> [EXERCISE MATERIAL]:
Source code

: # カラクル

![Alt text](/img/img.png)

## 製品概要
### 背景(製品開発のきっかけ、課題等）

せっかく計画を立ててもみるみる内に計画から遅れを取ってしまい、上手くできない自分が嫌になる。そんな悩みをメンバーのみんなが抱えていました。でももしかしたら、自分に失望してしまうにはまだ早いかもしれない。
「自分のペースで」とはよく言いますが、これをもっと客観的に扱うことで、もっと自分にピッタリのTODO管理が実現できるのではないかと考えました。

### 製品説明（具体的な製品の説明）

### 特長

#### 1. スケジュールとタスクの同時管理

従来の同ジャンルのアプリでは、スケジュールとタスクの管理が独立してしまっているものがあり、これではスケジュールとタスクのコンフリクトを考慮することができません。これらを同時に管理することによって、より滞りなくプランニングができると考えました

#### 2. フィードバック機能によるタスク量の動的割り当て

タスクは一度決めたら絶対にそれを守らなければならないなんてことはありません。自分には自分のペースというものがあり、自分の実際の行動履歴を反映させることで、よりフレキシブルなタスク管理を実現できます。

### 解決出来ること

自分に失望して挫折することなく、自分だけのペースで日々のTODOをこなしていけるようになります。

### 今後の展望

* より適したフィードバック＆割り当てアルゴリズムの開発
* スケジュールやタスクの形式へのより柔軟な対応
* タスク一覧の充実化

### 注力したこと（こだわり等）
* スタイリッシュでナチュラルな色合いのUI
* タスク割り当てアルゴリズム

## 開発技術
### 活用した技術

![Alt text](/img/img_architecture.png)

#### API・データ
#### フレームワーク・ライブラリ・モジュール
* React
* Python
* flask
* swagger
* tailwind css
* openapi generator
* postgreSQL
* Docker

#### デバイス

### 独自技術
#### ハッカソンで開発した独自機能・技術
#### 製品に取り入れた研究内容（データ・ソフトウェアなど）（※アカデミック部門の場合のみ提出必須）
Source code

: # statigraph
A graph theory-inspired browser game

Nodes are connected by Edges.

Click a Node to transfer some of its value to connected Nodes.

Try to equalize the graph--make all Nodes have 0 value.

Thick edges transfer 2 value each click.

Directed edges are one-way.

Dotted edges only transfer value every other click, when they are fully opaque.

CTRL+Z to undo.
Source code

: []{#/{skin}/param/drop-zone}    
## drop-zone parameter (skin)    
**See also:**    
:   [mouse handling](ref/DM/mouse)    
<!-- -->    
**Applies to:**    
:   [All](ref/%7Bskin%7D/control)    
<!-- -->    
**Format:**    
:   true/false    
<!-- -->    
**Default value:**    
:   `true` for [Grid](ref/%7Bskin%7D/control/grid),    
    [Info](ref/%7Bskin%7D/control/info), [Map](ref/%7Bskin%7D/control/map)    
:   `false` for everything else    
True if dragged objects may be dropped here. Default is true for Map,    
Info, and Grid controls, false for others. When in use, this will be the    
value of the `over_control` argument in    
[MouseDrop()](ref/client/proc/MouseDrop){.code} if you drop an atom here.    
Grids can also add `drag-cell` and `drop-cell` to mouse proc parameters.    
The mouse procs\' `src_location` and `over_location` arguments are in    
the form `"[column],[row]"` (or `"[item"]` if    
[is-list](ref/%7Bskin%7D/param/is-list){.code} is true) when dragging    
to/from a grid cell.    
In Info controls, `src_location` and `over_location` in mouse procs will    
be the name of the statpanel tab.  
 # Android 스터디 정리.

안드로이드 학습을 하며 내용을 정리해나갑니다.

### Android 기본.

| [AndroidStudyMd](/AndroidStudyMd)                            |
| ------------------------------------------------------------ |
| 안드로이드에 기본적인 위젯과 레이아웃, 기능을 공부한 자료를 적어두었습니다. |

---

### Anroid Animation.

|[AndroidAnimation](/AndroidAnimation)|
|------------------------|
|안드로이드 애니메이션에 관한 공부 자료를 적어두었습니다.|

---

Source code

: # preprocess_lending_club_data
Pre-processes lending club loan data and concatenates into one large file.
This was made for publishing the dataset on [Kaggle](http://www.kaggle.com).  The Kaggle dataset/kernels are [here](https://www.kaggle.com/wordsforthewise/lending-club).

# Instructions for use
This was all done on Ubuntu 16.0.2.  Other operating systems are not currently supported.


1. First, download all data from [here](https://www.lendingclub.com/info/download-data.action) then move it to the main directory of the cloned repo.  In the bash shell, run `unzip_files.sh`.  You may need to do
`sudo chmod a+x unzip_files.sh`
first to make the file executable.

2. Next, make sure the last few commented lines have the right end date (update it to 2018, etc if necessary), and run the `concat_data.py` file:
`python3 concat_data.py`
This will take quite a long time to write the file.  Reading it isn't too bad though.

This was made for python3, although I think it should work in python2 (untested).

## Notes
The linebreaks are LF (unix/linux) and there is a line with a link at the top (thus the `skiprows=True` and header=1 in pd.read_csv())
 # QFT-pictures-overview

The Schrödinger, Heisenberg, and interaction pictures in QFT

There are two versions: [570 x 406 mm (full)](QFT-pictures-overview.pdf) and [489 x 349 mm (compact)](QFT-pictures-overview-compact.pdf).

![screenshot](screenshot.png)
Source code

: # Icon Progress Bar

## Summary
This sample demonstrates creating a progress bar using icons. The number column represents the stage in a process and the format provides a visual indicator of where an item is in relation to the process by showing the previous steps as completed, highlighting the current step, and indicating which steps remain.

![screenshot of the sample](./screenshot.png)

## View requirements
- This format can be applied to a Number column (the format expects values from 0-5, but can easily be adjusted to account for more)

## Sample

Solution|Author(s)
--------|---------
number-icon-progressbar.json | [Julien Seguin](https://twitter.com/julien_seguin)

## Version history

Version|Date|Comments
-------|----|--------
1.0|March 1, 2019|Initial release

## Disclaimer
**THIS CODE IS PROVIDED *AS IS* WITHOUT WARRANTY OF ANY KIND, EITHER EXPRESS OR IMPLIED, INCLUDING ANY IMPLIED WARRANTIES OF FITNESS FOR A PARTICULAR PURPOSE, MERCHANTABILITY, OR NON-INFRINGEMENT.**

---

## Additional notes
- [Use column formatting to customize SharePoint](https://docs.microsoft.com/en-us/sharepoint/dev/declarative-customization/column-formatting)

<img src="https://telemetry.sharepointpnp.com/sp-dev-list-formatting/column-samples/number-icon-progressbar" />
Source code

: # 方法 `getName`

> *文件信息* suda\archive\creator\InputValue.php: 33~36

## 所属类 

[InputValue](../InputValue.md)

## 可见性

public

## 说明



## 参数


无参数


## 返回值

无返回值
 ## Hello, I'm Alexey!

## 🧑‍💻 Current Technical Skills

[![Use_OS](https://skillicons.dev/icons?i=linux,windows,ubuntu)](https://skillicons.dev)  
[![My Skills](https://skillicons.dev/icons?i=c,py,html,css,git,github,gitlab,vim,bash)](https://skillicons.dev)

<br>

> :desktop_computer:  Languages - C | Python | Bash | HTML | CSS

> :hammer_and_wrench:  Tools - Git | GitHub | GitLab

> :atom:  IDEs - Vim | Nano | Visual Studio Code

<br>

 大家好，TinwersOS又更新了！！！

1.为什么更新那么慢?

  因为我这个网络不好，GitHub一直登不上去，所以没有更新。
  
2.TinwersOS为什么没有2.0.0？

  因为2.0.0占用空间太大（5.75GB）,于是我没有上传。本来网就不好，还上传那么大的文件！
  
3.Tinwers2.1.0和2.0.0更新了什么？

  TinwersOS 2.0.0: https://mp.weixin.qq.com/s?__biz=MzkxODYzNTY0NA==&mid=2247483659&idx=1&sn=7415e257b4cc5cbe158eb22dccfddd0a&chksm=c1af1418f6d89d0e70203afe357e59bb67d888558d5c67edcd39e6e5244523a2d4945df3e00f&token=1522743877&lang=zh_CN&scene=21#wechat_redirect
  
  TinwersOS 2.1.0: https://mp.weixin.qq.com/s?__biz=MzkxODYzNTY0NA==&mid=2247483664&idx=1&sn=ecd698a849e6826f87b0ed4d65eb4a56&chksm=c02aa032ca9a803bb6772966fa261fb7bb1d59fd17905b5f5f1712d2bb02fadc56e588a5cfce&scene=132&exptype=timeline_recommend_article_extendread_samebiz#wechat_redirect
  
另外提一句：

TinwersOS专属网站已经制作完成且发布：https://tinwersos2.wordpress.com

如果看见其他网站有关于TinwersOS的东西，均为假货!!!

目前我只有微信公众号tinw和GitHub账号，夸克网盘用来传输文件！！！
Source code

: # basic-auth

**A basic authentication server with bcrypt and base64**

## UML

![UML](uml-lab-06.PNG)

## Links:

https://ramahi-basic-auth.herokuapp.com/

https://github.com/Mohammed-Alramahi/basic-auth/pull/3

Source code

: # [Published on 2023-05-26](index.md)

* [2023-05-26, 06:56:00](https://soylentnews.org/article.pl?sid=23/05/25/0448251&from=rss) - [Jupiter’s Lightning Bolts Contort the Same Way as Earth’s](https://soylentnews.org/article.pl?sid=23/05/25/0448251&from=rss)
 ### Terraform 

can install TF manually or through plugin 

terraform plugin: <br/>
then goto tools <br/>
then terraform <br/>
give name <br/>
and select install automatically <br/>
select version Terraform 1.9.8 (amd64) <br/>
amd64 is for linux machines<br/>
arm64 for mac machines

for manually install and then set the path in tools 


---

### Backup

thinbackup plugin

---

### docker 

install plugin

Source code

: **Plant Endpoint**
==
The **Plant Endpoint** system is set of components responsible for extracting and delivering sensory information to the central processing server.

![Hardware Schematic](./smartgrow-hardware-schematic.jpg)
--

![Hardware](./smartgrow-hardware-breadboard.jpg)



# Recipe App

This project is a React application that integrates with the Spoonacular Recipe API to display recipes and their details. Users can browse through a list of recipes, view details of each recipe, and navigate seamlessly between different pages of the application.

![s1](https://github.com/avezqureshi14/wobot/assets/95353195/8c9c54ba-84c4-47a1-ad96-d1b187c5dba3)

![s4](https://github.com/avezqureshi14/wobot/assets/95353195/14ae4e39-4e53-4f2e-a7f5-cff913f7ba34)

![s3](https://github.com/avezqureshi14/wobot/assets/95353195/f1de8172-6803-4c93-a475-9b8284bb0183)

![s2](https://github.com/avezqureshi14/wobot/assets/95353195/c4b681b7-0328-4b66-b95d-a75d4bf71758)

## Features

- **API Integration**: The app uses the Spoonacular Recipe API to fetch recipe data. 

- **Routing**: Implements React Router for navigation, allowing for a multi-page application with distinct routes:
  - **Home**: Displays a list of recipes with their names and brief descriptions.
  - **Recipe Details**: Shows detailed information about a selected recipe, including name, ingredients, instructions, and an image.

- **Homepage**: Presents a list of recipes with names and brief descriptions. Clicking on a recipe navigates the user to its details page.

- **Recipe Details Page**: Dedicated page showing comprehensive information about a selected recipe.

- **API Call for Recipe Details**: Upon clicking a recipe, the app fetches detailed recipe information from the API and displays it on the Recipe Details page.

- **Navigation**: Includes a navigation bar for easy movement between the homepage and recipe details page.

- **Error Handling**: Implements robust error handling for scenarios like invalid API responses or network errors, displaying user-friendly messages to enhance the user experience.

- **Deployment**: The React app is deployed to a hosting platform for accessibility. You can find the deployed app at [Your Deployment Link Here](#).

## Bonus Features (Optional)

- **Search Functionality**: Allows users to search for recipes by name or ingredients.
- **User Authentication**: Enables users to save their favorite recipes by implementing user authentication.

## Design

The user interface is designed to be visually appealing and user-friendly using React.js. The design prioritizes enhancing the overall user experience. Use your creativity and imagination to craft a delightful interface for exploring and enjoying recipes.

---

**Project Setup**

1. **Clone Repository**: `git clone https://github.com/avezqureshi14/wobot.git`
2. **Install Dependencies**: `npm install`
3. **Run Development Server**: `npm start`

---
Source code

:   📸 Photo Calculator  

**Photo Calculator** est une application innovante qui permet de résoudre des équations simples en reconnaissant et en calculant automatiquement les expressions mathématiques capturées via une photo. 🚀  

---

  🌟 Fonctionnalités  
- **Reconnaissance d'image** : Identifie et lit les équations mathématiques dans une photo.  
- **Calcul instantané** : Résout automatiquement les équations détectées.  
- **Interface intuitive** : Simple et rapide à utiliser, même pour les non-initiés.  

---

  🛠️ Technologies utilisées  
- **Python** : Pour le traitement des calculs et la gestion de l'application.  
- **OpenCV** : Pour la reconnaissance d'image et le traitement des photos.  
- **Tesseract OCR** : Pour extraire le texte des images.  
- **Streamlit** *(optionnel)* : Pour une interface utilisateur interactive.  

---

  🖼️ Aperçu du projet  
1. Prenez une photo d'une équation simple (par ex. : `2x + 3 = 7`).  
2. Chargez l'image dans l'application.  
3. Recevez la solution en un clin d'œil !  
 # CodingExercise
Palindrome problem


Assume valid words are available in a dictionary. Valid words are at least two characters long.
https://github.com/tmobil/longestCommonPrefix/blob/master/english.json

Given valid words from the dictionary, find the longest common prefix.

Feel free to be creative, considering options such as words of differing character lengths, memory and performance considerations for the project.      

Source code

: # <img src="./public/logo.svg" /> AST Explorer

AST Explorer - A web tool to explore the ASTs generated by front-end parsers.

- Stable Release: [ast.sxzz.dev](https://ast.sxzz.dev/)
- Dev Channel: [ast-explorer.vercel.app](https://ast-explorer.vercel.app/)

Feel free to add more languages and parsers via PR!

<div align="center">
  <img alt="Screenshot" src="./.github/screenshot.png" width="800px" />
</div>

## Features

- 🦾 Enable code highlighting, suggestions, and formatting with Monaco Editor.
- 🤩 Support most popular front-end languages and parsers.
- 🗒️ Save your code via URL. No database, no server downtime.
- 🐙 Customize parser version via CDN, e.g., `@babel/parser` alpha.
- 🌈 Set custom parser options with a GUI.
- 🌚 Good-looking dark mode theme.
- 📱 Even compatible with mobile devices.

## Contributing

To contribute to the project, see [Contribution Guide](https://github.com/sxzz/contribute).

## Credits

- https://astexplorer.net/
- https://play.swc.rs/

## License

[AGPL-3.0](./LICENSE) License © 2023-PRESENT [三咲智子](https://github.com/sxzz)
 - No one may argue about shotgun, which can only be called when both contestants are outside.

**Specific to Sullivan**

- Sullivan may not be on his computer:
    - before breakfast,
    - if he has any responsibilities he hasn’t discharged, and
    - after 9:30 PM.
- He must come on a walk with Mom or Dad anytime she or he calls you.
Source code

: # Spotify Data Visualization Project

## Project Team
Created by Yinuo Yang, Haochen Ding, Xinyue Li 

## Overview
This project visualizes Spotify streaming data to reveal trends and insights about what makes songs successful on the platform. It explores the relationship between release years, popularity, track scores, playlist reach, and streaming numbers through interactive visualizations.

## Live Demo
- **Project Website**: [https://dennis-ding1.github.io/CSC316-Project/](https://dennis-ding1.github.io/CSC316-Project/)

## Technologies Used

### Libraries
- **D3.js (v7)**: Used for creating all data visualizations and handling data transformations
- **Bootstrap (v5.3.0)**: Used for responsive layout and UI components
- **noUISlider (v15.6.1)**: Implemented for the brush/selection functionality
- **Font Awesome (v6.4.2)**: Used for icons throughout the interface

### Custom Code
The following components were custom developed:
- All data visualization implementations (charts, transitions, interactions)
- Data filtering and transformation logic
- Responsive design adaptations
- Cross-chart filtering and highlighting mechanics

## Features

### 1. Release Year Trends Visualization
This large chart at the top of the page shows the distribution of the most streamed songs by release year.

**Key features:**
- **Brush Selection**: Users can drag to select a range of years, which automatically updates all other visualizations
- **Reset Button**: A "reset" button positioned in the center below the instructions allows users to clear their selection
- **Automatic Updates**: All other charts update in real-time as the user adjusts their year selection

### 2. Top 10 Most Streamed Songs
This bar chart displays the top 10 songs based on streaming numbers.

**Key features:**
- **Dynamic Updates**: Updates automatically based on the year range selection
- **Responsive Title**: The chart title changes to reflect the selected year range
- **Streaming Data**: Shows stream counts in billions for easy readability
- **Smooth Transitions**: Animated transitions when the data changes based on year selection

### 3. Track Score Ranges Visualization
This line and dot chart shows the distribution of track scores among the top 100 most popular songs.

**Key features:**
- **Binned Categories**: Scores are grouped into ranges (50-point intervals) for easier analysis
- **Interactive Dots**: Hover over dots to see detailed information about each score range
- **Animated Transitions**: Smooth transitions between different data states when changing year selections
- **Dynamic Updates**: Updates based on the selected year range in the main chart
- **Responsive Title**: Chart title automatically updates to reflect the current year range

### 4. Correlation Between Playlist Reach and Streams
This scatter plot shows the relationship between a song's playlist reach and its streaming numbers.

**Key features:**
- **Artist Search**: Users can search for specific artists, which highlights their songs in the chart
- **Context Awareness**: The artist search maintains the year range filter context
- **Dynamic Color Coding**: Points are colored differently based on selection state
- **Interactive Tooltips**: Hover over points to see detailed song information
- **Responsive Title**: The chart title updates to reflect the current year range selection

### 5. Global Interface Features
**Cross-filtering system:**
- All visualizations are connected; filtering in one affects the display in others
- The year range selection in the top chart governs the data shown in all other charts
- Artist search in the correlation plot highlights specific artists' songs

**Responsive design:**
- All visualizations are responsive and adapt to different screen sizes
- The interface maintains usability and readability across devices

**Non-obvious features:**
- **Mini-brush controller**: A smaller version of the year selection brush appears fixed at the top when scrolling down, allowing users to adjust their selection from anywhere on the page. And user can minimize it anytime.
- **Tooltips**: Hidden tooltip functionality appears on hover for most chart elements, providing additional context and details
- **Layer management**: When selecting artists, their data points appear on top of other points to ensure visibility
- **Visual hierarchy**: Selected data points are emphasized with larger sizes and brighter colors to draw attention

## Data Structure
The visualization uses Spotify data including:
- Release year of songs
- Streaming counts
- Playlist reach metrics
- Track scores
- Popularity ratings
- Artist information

> [WHAT TO DO]: Only the lines above starting at the one containing "- Cross-chart filtering" and ending at the one containing "- **Streaming Data**: Shows", both included, are to be returned, exactly as they read.

> [EXERCISE RESPONSE]:
- Cross-chart filtering and highlighting mechanics

## Features

### 1. Release Year Trends Visualization
This large chart at the top of the page shows the distribution of the most streamed songs by release year.

**Key features:**
- **Brush Selection**: Users can drag to select a range of years, which automatically updates all other visualizations
- **Reset Button**: A "reset" button positioned in the center below the instructions allows users to clear their selection
- **Automatic Updates**: All other charts update in real-time as the user adjusts their year selection

### 2. Top 10 Most Streamed Songs
This bar chart displays the top 10 songs based on streaming numbers.

**Key features:**
- **Dynamic Updates**: Updates automatically based on the year range selection
- **Responsive Title**: The chart title changes to reflect the selected year range
- **Streaming Data**: Shows stream counts in billions for easy readability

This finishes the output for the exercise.